### Records for the task

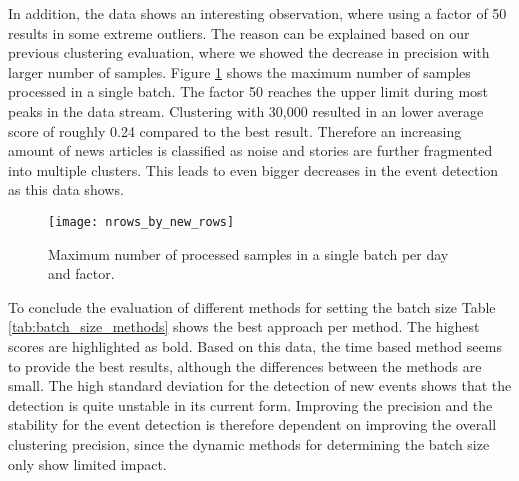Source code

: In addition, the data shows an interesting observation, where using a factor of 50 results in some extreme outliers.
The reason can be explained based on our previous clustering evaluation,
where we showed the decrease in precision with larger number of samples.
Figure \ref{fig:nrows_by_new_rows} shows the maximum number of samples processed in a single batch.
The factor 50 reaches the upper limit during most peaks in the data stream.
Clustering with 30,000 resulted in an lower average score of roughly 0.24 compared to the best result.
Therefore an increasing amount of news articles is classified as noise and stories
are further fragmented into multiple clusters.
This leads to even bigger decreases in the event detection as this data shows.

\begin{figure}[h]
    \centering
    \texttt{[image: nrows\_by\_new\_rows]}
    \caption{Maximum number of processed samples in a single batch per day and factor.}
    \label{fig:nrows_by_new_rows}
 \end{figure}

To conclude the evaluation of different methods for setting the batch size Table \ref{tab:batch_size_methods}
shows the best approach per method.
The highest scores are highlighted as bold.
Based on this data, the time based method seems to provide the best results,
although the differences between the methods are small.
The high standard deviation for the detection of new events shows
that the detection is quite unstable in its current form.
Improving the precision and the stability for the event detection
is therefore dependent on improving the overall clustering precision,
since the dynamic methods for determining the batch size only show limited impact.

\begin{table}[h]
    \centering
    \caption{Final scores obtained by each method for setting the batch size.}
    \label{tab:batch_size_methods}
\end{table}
--
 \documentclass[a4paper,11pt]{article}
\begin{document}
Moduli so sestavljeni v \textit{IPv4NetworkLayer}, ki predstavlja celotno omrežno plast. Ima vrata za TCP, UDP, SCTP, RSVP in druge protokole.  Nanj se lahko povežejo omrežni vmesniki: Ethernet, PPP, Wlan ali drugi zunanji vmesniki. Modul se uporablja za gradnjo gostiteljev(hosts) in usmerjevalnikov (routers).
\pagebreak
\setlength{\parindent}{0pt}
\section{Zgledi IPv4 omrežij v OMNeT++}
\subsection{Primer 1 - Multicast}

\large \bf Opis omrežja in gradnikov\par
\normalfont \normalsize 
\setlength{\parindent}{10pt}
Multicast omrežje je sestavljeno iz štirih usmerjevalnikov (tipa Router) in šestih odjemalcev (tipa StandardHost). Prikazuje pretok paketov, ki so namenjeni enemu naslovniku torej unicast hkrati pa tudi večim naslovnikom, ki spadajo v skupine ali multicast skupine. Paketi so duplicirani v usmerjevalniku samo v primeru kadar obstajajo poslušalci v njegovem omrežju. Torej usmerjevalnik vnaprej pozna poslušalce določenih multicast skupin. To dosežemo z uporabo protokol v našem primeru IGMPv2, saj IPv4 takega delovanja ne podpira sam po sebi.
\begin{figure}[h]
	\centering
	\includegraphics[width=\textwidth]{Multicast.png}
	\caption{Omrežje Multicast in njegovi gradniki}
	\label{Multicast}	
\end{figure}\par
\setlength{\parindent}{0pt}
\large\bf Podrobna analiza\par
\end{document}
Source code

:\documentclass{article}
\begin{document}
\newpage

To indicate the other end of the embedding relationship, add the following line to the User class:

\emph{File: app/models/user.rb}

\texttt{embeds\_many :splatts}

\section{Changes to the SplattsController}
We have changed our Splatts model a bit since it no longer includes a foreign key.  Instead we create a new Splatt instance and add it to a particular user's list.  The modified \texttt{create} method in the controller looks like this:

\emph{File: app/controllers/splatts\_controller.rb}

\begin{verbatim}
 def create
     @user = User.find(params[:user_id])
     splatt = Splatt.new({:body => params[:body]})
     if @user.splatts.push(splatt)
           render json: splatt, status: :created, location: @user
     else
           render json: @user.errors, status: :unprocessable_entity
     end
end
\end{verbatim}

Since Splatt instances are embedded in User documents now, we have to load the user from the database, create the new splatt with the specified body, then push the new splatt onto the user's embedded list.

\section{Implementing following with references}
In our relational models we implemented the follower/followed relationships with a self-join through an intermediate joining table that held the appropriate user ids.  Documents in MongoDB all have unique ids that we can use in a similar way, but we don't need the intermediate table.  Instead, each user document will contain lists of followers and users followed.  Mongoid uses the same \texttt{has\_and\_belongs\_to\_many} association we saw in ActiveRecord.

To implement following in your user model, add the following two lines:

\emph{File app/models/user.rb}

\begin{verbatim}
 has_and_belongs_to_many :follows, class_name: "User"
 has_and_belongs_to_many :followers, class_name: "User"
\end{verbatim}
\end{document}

### What is being asked
What is wanted is a copy of every line in the listing that includes the word "documentclass".

### Response area
 \documentclass[a4paper,11pt]{article}
:\documentclass{article}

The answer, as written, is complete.